**What the task asks**
Write out the whole listing word for word.

**Available data**
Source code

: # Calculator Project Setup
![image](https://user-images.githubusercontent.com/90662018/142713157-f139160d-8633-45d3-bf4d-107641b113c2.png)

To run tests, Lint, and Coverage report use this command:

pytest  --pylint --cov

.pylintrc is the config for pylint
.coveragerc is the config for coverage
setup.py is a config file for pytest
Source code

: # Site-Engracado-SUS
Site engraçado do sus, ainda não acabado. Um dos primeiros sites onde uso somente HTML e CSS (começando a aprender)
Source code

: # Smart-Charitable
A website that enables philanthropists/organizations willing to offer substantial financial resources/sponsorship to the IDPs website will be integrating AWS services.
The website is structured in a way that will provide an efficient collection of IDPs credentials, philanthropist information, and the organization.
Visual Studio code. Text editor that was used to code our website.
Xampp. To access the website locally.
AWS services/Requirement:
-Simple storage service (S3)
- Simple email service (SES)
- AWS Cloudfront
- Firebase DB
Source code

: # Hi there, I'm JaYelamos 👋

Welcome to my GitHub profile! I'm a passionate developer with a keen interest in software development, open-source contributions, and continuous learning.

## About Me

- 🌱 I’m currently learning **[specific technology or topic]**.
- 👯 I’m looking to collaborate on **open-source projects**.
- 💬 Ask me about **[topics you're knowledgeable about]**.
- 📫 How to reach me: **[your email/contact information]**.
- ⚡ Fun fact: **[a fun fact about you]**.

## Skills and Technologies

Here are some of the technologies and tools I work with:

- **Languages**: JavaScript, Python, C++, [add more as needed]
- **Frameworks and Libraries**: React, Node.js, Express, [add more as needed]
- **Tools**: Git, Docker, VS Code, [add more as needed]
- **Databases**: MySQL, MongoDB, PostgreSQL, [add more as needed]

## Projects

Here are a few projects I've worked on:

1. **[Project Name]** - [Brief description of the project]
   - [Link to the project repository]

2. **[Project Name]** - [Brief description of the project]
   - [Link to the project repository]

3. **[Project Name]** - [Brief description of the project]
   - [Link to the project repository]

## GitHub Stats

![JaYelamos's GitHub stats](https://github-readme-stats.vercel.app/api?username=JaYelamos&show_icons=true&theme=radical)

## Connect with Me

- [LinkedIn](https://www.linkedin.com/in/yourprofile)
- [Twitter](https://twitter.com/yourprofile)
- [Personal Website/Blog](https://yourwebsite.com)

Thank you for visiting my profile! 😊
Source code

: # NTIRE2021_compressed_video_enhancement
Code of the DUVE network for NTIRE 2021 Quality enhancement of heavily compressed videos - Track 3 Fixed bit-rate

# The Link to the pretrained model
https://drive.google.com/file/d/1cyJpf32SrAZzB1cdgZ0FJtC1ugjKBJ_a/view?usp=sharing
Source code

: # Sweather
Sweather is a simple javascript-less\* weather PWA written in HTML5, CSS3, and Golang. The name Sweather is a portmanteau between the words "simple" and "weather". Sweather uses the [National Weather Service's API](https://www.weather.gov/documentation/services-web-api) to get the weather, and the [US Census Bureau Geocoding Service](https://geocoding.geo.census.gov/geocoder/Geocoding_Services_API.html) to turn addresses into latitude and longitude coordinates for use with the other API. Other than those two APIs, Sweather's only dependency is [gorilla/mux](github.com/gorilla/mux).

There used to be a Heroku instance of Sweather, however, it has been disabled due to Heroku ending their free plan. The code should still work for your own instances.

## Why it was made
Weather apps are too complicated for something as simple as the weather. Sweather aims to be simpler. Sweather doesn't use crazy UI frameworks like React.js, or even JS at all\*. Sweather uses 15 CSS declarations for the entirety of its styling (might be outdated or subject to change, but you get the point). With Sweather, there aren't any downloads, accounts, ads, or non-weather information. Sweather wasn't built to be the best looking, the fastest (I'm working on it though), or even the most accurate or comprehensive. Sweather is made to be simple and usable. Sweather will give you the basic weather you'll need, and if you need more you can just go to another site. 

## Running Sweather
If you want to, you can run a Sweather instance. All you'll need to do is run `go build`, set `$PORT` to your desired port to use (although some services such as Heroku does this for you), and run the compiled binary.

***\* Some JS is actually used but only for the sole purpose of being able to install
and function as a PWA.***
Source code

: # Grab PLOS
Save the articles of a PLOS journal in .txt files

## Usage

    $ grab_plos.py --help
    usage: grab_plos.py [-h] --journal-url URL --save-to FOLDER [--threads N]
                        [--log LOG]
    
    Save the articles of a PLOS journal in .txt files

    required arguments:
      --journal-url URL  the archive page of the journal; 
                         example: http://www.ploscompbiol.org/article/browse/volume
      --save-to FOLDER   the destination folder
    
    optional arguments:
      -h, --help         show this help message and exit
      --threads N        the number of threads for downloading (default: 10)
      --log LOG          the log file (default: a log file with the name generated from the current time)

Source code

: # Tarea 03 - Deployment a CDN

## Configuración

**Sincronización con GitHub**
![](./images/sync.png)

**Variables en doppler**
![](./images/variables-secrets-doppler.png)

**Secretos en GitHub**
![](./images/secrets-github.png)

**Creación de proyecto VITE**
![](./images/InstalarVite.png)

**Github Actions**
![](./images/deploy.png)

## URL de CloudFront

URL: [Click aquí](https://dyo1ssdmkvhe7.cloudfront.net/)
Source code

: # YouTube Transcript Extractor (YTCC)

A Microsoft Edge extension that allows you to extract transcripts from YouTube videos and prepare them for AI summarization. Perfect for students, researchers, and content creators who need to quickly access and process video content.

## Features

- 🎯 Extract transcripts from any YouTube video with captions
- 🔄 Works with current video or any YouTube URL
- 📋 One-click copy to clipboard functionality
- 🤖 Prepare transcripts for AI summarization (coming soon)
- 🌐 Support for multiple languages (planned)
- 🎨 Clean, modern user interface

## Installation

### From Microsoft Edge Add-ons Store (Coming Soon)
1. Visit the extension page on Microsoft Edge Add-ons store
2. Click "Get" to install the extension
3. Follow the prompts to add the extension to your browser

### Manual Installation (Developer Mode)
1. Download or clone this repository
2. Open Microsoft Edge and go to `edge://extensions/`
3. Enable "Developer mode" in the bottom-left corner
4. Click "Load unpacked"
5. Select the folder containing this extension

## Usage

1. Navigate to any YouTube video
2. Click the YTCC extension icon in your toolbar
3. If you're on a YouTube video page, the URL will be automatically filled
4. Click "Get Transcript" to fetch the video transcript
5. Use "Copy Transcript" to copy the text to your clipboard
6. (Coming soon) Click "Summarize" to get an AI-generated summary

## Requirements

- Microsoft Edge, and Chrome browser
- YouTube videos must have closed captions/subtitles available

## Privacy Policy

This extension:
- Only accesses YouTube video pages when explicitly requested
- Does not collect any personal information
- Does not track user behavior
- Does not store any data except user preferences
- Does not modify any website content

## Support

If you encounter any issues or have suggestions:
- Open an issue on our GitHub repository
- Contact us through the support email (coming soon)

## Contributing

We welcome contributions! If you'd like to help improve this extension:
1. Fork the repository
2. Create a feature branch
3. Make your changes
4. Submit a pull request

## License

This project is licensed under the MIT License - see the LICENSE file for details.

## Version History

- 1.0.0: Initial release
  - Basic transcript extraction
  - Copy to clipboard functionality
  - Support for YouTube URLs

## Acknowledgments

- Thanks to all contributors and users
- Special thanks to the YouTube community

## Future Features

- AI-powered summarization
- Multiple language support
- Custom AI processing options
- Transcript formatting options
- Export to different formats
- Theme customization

**Output below**
Source code

: # Calculator Project Setup
![image](https://user-images.githubusercontent.com/90662018/142713157-f139160d-8633-45d3-bf4d-107641b113c2.png)

To run tests, Lint, and Coverage report use this command:

pytest  --pylint --cov

.pylintrc is the config for pylint
.coveragerc is the config for coverage
setup.py is a config file for pytest
Source code

: # Site-Engracado-SUS
Site engraçado do sus, ainda não acabado. Um dos primeiros sites onde uso somente HTML e CSS (começando a aprender)
Source code

: # Smart-Charitable
A website that enables philanthropists/organizations willing to offer substantial financial resources/sponsorship to the IDPs website will be integrating AWS services.
The website is structured in a way that will provide an efficient collection of IDPs credentials, philanthropist information, and the organization.
Visual Studio code. Text editor that was used to code our website.
Xampp. To access the website locally.
AWS services/Requirement:
-Simple storage service (S3)
- Simple email service (SES)
- AWS Cloudfront
- Firebase DB
Source code

: # Hi there, I'm JaYelamos 👋

Welcome to my GitHub profile! I'm a passionate developer with a keen interest in software development, open-source contributions, and continuous learning.

## About Me

- 🌱 I’m currently learning **[specific technology or topic]**.
- 👯 I’m looking to collaborate on **open-source projects**.
- 💬 Ask me about **[topics you're knowledgeable about]**.
- 📫 How to reach me: **[your email/contact information]**.
- ⚡ Fun fact: **[a fun fact about you]**.

## Skills and Technologies

Here are some of the technologies and tools I work with:

- **Languages**: JavaScript, Python, C++, [add more as needed]
- **Frameworks and Libraries**: React, Node.js, Express, [add more as needed]
- **Tools**: Git, Docker, VS Code, [add more as needed]
- **Databases**: MySQL, MongoDB, PostgreSQL, [add more as needed]

## Projects

Here are a few projects I've worked on:

1. **[Project Name]** - [Brief description of the project]
   - [Link to the project repository]

2. **[Project Name]** - [Brief description of the project]
   - [Link to the project repository]

3. **[Project Name]** - [Brief description of the project]
   - [Link to the project repository]

## GitHub Stats

![JaYelamos's GitHub stats](https://github-readme-stats.vercel.app/api?username=JaYelamos&show_icons=true&theme=radical)

## Connect with Me

- [LinkedIn](https://www.linkedin.com/in/yourprofile)
- [Twitter](https://twitter.com/yourprofile)
- [Personal Website/Blog](https://yourwebsite.com)

Thank you for visiting my profile! 😊
Source code

: # NTIRE2021_compressed_video_enhancement
Code of the DUVE network for NTIRE 2021 Quality enhancement of heavily compressed videos - Track 3 Fixed bit-rate

# The Link to the pretrained model
https://drive.google.com/file/d/1cyJpf32SrAZzB1cdgZ0FJtC1ugjKBJ_a/view?usp=sharing
Source code

: # Sweather
Sweather is a simple javascript-less\* weather PWA written in HTML5, CSS3, and Golang. The name Sweather is a portmanteau between the words "simple" and "weather". Sweather uses the [National Weather Service's API](https://www.weather.gov/documentation/services-web-api) to get the weather, and the [US Census Bureau Geocoding Service](https://geocoding.geo.census.gov/geocoder/Geocoding_Services_API.html) to turn addresses into latitude and longitude coordinates for use with the other API. Other than those two APIs, Sweather's only dependency is [gorilla/mux](github.com/gorilla/mux).

There used to be a Heroku instance of Sweather, however, it has been disabled due to Heroku ending their free plan. The code should still work for your own instances.

## Why it was made
Weather apps are too complicated for something as simple as the weather. Sweather aims to be simpler. Sweather doesn't use crazy UI frameworks like React.js, or even JS at all\*. Sweather uses 15 CSS declarations for the entirety of its styling (might be outdated or subject to change, but you get the point). With Sweather, there aren't any downloads, accounts, ads, or non-weather information. Sweather wasn't built to be the best looking, the fastest (I'm working on it though), or even the most accurate or comprehensive. Sweather is made to be simple and usable. Sweather will give you the basic weather you'll need, and if you need more you can just go to another site. 

## Running Sweather
If you want to, you can run a Sweather instance. All you'll need to do is run `go build`, set `$PORT` to your desired port to use (although some services such as Heroku does this for you), and run the compiled binary.

***\* Some JS is actually used but only for the sole purpose of being able to install
and function as a PWA.***
Source code

: # Grab PLOS
Save the articles of a PLOS journal in .txt files

## Usage

    $ grab_plos.py --help
    usage: grab_plos.py [-h] --journal-url URL --save-to FOLDER [--threads N]
                        [--log LOG]
    
    Save the articles of a PLOS journal in .txt files

    required arguments:
      --journal-url URL  the archive page of the journal; 
                         example: http://www.ploscompbiol.org/article/browse/volume
      --save-to FOLDER   the destination folder
    
    optional arguments:
      -h, --help         show this help message and exit
      --threads N        the number of threads for downloading (default: 10)
      --log LOG          the log file (default: a log file with the name generated from the current time)

Source code

: # Tarea 03 - Deployment a CDN

## Configuración

**Sincronización con GitHub**
![](./images/sync.png)

**Variables en doppler**
![](./images/variables-secrets-doppler.png)

**Secretos en GitHub**
![](./images/secrets-github.png)

**Creación de proyecto VITE**
![](./images/InstalarVite.png)

**Github Actions**
![](./images/deploy.png)

## URL de CloudFront

URL: [Click aquí](https://dyo1ssdmkvhe7.cloudfront.net/)
Source code

: # YouTube Transcript Extractor (YTCC)

A Microsoft Edge extension that allows you to extract transcripts from YouTube videos and prepare them for AI summarization. Perfect for students, researchers, and content creators who need to quickly access and process video content.

## Features

- 🎯 Extract transcripts from any YouTube video with captions
- 🔄 Works with current video or any YouTube URL
- 📋 One-click copy to clipboard functionality
- 🤖 Prepare transcripts for AI summarization (coming soon)
- 🌐 Support for multiple languages (planned)
- 🎨 Clean, modern user interface

## Installation

### From Microsoft Edge Add-ons Store (Coming Soon)
1. Visit the extension page on Microsoft Edge Add-ons store
2. Click "Get" to install the extension
3. Follow the prompts to add the extension to your browser

### Manual Installation (Developer Mode)
1. Download or clone this repository
2. Open Microsoft Edge and go to `edge://extensions/`
3. Enable "Developer mode" in the bottom-left corner
4. Click "Load unpacked"
5. Select the folder containing this extension

## Usage

1. Navigate to any YouTube video
2. Click the YTCC extension icon in your toolbar
3. If you're on a YouTube video page, the URL will be automatically filled
4. Click "Get Transcript" to fetch the video transcript
5. Use "Copy Transcript" to copy the text to your clipboard
6. (Coming soon) Click "Summarize" to get an AI-generated summary

## Requirements

- Microsoft Edge, and Chrome browser
- YouTube videos must have closed captions/subtitles available

## Privacy Policy

This extension:
- Only accesses YouTube video pages when explicitly requested
- Does not collect any personal information
- Does not track user behavior
- Does not store any data except user preferences
- Does not modify any website content

## Support

If you encounter any issues or have suggestions:
- Open an issue on our GitHub repository
- Contact us through the support email (coming soon)

## Contributing

We welcome contributions! If you'd like to help improve this extension:
1. Fork the repository
2. Create a feature branch
3. Make your changes
4. Submit a pull request

## License

This project is licensed under the MIT License - see the LICENSE file for details.

## Version History

- 1.0.0: Initial release
  - Basic transcript extraction
  - Copy to clipboard functionality
  - Support for YouTube URLs

## Acknowledgments

- Thanks to all contributors and users
- Special thanks to the YouTube community

## Future Features

- AI-powered summarization
- Multiple language support
- Custom AI processing options
- Transcript formatting options
- Export to different formats
- Theme customization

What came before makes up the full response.